### ACTIVITY
Your answer is one number, how many lines in the entries include "github".
»»
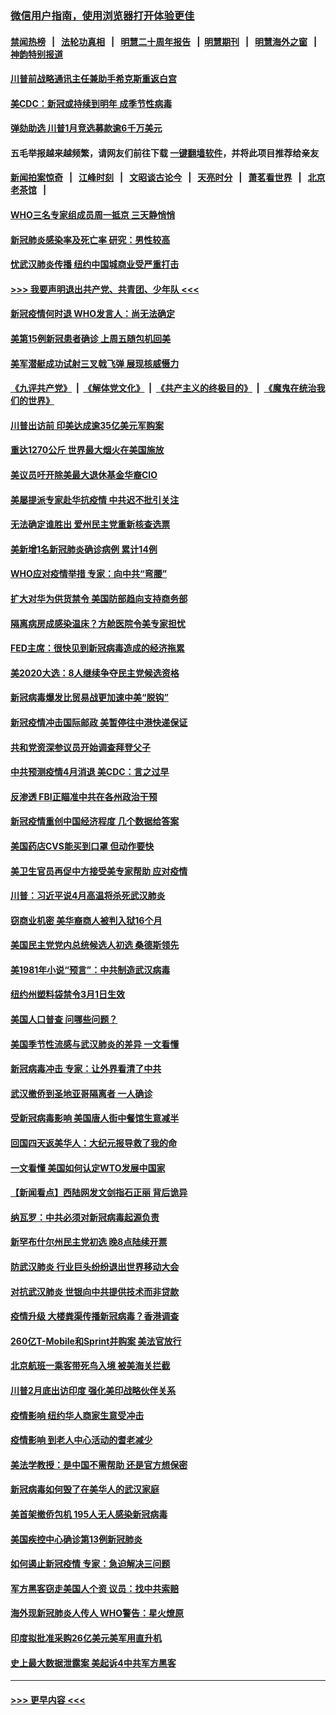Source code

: ### [微信用户指南，使用浏览器打开体验更佳](https://github.com/gfw-breaker/banned-news1/blob/master/indexes/wechat-guide.md?t=0)
#### [禁闻热榜](热点新闻.md?t=0)  &nbsp;&nbsp;|&nbsp;&nbsp; [法轮功真相](https://github.com/gfw-breaker/truth/blob/master/README.md?t=0) &nbsp;&nbsp;|&nbsp;&nbsp; [明慧二十周年报告](https://github.com/gfw-breaker/mh-reports/blob/master/README.md?t=0) &nbsp;&nbsp;|&nbsp;&nbsp;[明慧期刊](https://github.com/gfw-breaker/mh-qikan) &nbsp;&nbsp;|&nbsp;&nbsp; [明慧海外之窗](https://github.com/gfw-breaker/mh-news/blob/master/README.md?t=0) &nbsp;&nbsp;|&nbsp;&nbsp; [神韵特别报道](https://github.com/gfw-breaker/mh-news/blob/master/shenyun.md?t=0)
#### [川普前战略通讯主任兼助手希克斯重返白宫](../pages/nsc412/n11867104.md?t=02140522) 
#### [美CDC：新冠或持续到明年 成季节性病毒](../pages/nsc412/n11867279.md?t=02140522) 
#### [弹劾助选 川普1月竞选募款逾6千万美元](../pages/nsc412/n11866950.md?t=02140522) 
#### 五毛举报越来越频繁，请网友们前往下载 [一键翻墙软件](https://github.com/gfw-breaker/ssr-accounts)，并将此项目推荐给亲友
#### [新闻拍案惊奇](https://github.com/gfw-breaker/banned-news1/blob/master/pages/link4.md) &nbsp;&nbsp;|&nbsp;&nbsp; [江峰时刻](https://github.com/gfw-breaker/banned-news1/blob/master/pages/link4.md) &nbsp;&nbsp;|&nbsp;&nbsp; [文昭谈古论今](https://github.com/gfw-breaker/banned-news1/blob/master/pages/link4.md) &nbsp;&nbsp;|&nbsp;&nbsp; [天亮时分](https://github.com/gfw-breaker/banned-news1/blob/master/pages/link4.md) &nbsp;&nbsp;|&nbsp;&nbsp; [萧茗看世界](https://github.com/gfw-breaker/banned-news1/blob/master/pages/link4.md) &nbsp;&nbsp;|&nbsp;&nbsp; [北京老茶馆](https://github.com/gfw-breaker/banned-news1/blob/master/pages/link4.md) &nbsp;&nbsp;|&nbsp;&nbsp; 
#### [WHO三名专家组成员周一抵京 三天静悄悄](../pages/nsc412/n11866947.md?t=02140522) 
#### [新冠肺炎感染率及死亡率 研究：男性较高](../pages/nsc412/n11866956.md?t=02140522) 
#### [忧武汉肺炎传播 纽约中国城商业受严重打击](../pages/nsc412/n11866902.md?t=02140522) 
#### [>>> 我要声明退出共产党、共青团、少年队 <<<](https://github.com/begood0513/goodnews/blob/master/quit/letter.md) 
#### [新冠疫情何时退 WHO发言人：尚无法确定](../pages/nsc412/n11866864.md?t=02140522) 
#### [美第15例新冠患者确诊 上周五随包机回美](../pages/nsc412/n11866852.md?t=02140522) 
#### [美军潜艇成功试射三叉戟飞弹 展现核威慑力](../pages/nsc412/n11866046.md?t=02140522) 
#### [《九评共产党》](https://github.com/begood0513/9ping.md/blob/master/README.md) &nbsp;|&nbsp; [《解体党文化》](../../../../jtdwh.md/blob/master/README.md)  &nbsp;|&nbsp; [《共产主义的终极目的》](../../../../gczydzjmd.md/blob/master/README.md) &nbsp;|&nbsp; [《魔鬼在统治我们的世界》](../../../../mgztzwmdsj.md/blob/master/README.md) 
#### [川普出访前 印美达成逾35亿美元军购案](../pages/nsc412/n11865444.md?t=02140522) 
#### [重达1270公斤 世界最大烟火在美国施放](../pages/nsc412/n11865198.md?t=02140522) 
#### [美议员吁开除美最大退休基金华裔CIO](../pages/nsc412/n11865230.md?t=02140522) 
#### [美屡提派专家赴华抗疫情 中共迟不批引关注](../pages/nsc412/n11864719.md?t=02140522) 
#### [无法确定谁胜出 爱州民主党重新核查选票](../pages/nsc412/n11864830.md?t=02140522) 
#### [美新增1名新冠肺炎确诊病例 累计14例](../pages/nsc412/n11864893.md?t=02140522) 
#### [WHO应对疫情举措 专家：向中共“弯腰”](../pages/nsc412/n11864727.md?t=02140522) 
#### [扩大对华为供货禁令 美国防部趋向支持商务部](../pages/nsc412/n11864773.md?t=02140522) 
#### [隔离病房成感染温床？方舱医院令美专家担忧](../pages/nsc412/n11864575.md?t=02140522) 
#### [FED主席：很快见到新冠病毒造成的经济拖累](../pages/nsc412/n11864507.md?t=02140522) 
#### [美2020大选：8人继续争夺民主党候选资格](../pages/nsc412/n11864327.md?t=02140522) 
#### [新冠病毒爆发比贸易战更加速中美“脱钩”](../pages/nsc412/n11864470.md?t=02140522) 
#### [新冠疫情冲击国际邮政 美暂停往中港快递保证](../pages/nsc412/n11864207.md?t=02140522) 
#### [共和党资深参议员开始调查拜登父子](../pages/nsc412/n11863984.md?t=02140522) 
#### [中共预测疫情4月消退 美CDC：言之过早](../pages/nsc412/n11864310.md?t=02140522) 
#### [反渗透 FBI正瞄准中共在各州政治干预](../pages/nsc412/n11864300.md?t=02140522) 
#### [新冠疫情重创中国经济程度 几个数据给答案](../pages/nsc412/n11864203.md?t=02140522) 
#### [美国药店CVS能买到口罩 但动作要快](../pages/nsc412/n11862438.md?t=02140522) 
#### [美卫生官员再促中方接受美专家帮助 应对疫情](../pages/nsc412/n11864043.md?t=02140522) 
#### [川普：习近平说4月高温将杀死武汉肺炎](../pages/nsc412/n11860814.md?t=02140522) 
#### [窃商业机密 美华裔商人被判入狱16个月](../pages/nsc412/n11863911.md?t=02140522) 
#### [美国民主党党内总统候选人初选 桑德斯领先](../pages/nsc412/n11863475.md?t=02140522) 
#### [美1981年小说“预言”：中共制造武汉病毒](../pages/nsc412/n11863306.md?t=02140522) 
#### [纽约州塑料袋禁令3月1日生效](../pages/nsc412/n11862832.md?t=02140522) 
#### [美国人口普查  问哪些问题？](../pages/nsc412/n11862808.md?t=02140522) 
#### [美国季节性流感与武汉肺炎的差异 一文看懂](../pages/nsc412/n11862428.md?t=02140522) 
#### [新冠病毒冲击 专家：让外界看清了中共](../pages/nsc412/n11862280.md?t=02140522) 
#### [武汉撤侨到圣地亚哥隔离者 一人确诊](../pages/nsc412/n11862460.md?t=02140522) 
#### [受新冠病毒影响 美国唐人街中餐馆生意减半](../pages/nsc412/n11861940.md?t=02140522) 
#### [回国四天返美华人：大纪元报导救了我的命](../pages/nsc412/n11862181.md?t=02140522) 
#### [一文看懂 美国如何认定WTO发展中国家](../pages/nsc412/n11862051.md?t=02140522) 
#### [【新闻看点】西陆网发文剑指石正丽 背后诡异](../pages/nsc412/n11861792.md?t=02140522) 
#### [纳瓦罗：中共必须对新冠病毒起源负责](../pages/nsc412/n11861810.md?t=02140522) 
#### [新罕布什尔州民主党初选 晚8点陆续开票](../pages/nsc412/n11861872.md?t=02140522) 
#### [防武汉肺炎 行业巨头纷纷退出世界移动大会](../pages/nsc412/n11861795.md?t=02140522) 
#### [对抗武汉肺炎 世银向中共提供技术而非贷款](../pages/nsc412/n11861652.md?t=02140522) 
#### [疫情升级 大楼粪渠传播新冠病毒？香港调查](../pages/nsc412/n11861556.md?t=02140522) 
#### [260亿T-Mobile和Sprint并购案 美法官放行](../pages/nsc412/n11861511.md?t=02140522) 
#### [北京航班一乘客带死鸟入境 被美海关拦截](../pages/nsc412/n11861317.md?t=02140522) 
#### [川普2月底出访印度 强化美印战略伙伴关系](../pages/nsc412/n11860557.md?t=02140522) 
#### [疫情影响  纽约华人商家生意受冲击](../pages/nsc412/n11860284.md?t=02140522) 
#### [疫情影响  到老人中心活动的耆老减少](../pages/nsc412/n11860199.md?t=02140522) 
#### [美法学教授：是中国不需帮助 还是官方想保密](../pages/nsc412/n11859492.md?t=02140522) 
#### [新冠病毒如何毁了在美华人的武汉家庭](../pages/nsc412/n11859524.md?t=02140522) 
#### [美首架撤侨包机 195人无人感染新冠病毒](../pages/nsc412/n11859908.md?t=02140522) 
#### [美国疾控中心确诊第13例新冠肺炎](../pages/nsc412/n11859966.md?t=02140522) 
#### [如何遏止新冠疫情 专家：急迫解决三问题](../pages/nsc412/n11859685.md?t=02140522) 
#### [军方黑客窃走美国人个资 议员：找中共索赔](../pages/nsc412/n11859371.md?t=02140522) 
#### [海外现新冠肺炎人传人 WHO警告：星火燎原](../pages/nsc412/n11859252.md?t=02140522) 
#### [印度拟批准采购26亿美元美军用直升机](../pages/nsc412/n11859143.md?t=02140522) 
#### [史上最大数据泄露案 美起诉4中共军方黑客](../pages/nsc412/n11859115.md?t=02140522) 

----
#### [ >>> 更早内容 <<< ](../indexes/nsc412-earlier.md)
««
### ANSWER BOX
6